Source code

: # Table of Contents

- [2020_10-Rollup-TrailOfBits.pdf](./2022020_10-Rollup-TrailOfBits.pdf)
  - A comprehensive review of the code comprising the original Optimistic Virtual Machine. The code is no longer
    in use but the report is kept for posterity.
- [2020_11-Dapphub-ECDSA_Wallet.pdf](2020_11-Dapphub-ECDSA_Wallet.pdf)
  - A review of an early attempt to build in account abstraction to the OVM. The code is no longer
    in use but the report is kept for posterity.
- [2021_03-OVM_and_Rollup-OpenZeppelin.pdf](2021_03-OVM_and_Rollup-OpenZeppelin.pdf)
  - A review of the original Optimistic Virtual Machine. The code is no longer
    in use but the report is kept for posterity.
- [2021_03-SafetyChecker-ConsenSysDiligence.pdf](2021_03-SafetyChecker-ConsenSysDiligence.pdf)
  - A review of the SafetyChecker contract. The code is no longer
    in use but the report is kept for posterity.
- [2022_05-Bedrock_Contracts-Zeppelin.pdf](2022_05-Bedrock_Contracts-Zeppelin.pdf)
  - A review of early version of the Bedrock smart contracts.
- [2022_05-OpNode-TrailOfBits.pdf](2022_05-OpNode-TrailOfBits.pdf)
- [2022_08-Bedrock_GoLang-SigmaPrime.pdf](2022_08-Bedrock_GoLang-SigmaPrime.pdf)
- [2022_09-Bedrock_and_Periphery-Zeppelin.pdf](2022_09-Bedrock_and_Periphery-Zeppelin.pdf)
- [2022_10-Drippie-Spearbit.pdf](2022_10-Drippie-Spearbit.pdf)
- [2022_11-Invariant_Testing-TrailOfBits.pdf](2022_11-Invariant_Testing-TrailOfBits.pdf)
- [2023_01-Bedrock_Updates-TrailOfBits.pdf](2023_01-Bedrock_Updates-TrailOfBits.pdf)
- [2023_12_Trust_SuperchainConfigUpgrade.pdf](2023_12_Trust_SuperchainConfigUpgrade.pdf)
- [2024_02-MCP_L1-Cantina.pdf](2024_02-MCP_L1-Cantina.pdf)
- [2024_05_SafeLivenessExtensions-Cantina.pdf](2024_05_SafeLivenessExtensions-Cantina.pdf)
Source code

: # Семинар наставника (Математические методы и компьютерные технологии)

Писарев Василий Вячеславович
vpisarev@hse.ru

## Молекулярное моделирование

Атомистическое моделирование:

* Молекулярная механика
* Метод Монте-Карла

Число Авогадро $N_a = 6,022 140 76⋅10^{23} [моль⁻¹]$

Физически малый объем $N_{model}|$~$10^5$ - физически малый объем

§ Task to carry out
If a line of the material contains the word "SafetyChecker", count it; please reply with the total and nothing more.

§ Task response
2